Não sentia orgulho de ser favela. Nem poderia tê-lo, pois o coturno apressado lhe atinge de todas as formas, as pernas, o estômago já privado e o cabelo. O Black tão bem cuidado, é estigmatizado, devassado. O que lhe resta é a resistência e a consciência de que tudo lhe será negado, não importa quão longe vá, alguém sempre o olhará por cima dos ombros e na casa sempre em construção, são os estampidos que lhe sobressalta o coração, no meio dos escombros, rasgando o ar, lembrando que favela não é nação, lhe impondo a grande realidade que é ser preto, que é ser pobre.
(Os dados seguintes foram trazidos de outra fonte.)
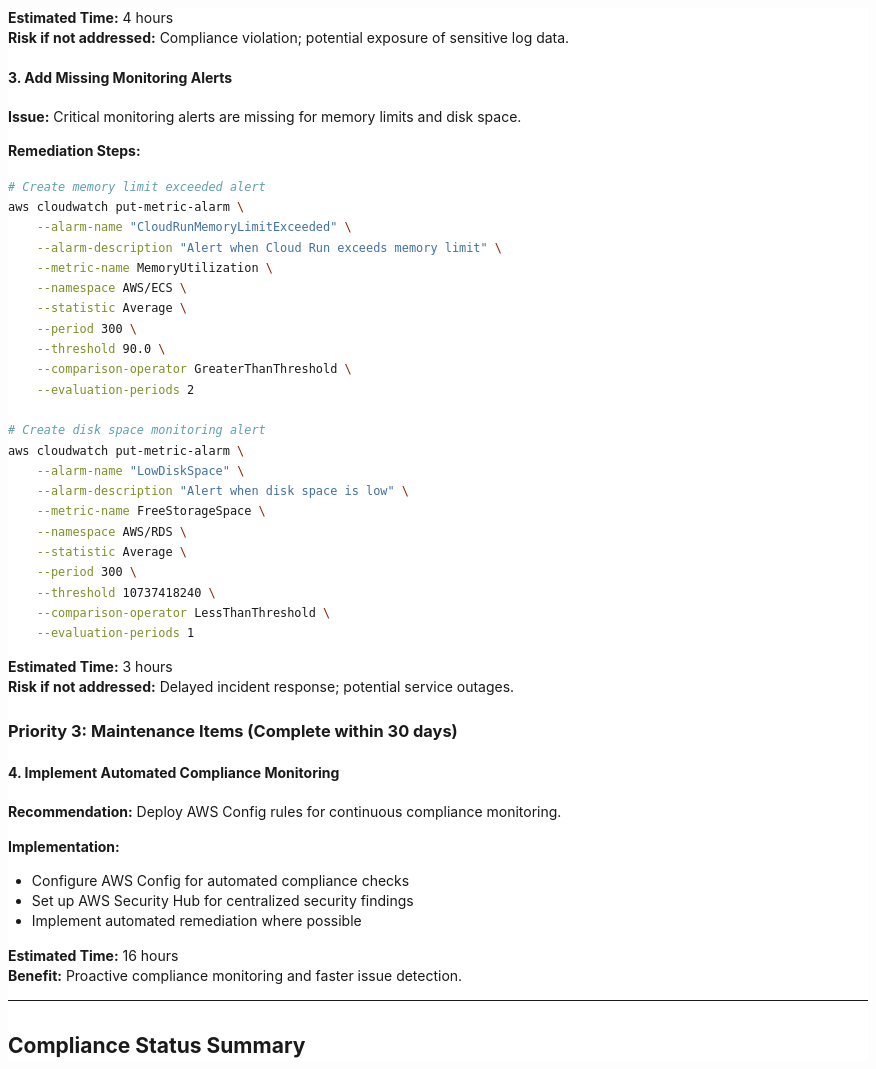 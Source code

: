 **Estimated Time:** 4 hours  
**Risk if not addressed:** Compliance violation; potential exposure of sensitive log data.

#### 3. Add Missing Monitoring Alerts

**Issue:** Critical monitoring alerts are missing for memory limits and disk space.

**Remediation Steps:**
```bash
# Create memory limit exceeded alert
aws cloudwatch put-metric-alarm \
    --alarm-name "CloudRunMemoryLimitExceeded" \
    --alarm-description "Alert when Cloud Run exceeds memory limit" \
    --metric-name MemoryUtilization \
    --namespace AWS/ECS \
    --statistic Average \
    --period 300 \
    --threshold 90.0 \
    --comparison-operator GreaterThanThreshold \
    --evaluation-periods 2

# Create disk space monitoring alert
aws cloudwatch put-metric-alarm \
    --alarm-name "LowDiskSpace" \
    --alarm-description "Alert when disk space is low" \
    --metric-name FreeStorageSpace \
    --namespace AWS/RDS \
    --statistic Average \
    --period 300 \
    --threshold 10737418240 \
    --comparison-operator LessThanThreshold \
    --evaluation-periods 1
```

**Estimated Time:** 3 hours  
**Risk if not addressed:** Delayed incident response; potential service outages.

### Priority 3: Maintenance Items (Complete within 30 days)

#### 4. Implement Automated Compliance Monitoring

**Recommendation:** Deploy AWS Config rules for continuous compliance monitoring.

**Implementation:**
- Configure AWS Config for automated compliance checks
- Set up AWS Security Hub for centralized security findings
- Implement automated remediation where possible

**Estimated Time:** 16 hours  
**Benefit:** Proactive compliance monitoring and faster issue detection.

---

## Compliance Status Summary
A luta é diária, árdua e nada gratificante; a polícia, a milícia, o traficante e após toda a batalha sua única falha está na pele, na raça que lhe tolhe e traça o destino, onde a sociedade desde sempre, ainda que menino, lhe julga, maltrata, destrata e alicia. É quando burlando todas as estatísticas, prognósticos e obstáculos, exibe com orgulho a única forma lhe concedida de ser superior.

Preto, pobre, favelado! Não há como escapar e a sociedade deprecia sua graduação, seu conhecimento e o capital cultural acumulado jamais lhe trará igualdade, pois na comunidade todos estão condenados e o que deveria ser diferencial ofende a autoridade. A botina que pune, também criminaliza, escracha e define: você não pode ser doutor, não pode ser juiz. Carregas na pele a marca da favela que atrai o olhar da desconfiança, o peso da herança, a sentença de ser menor do que quem lhe diz que jamais será melhor. Contudo, sua crença e sua força são maiores. A luta continua companheiro! E é cada vez mais dura. Segue a batida. Nos becos, nos guetos, nos pretos empurrados ao holocausto social. A segurança, publica sua eterna condição de suspeito, dá-lhe na cara, na cabeça no peito e lá do platô emerge uma conspiração para acabar com toda possibilidade, para erradicar tudo que não é nação, legitimar a desigualdade.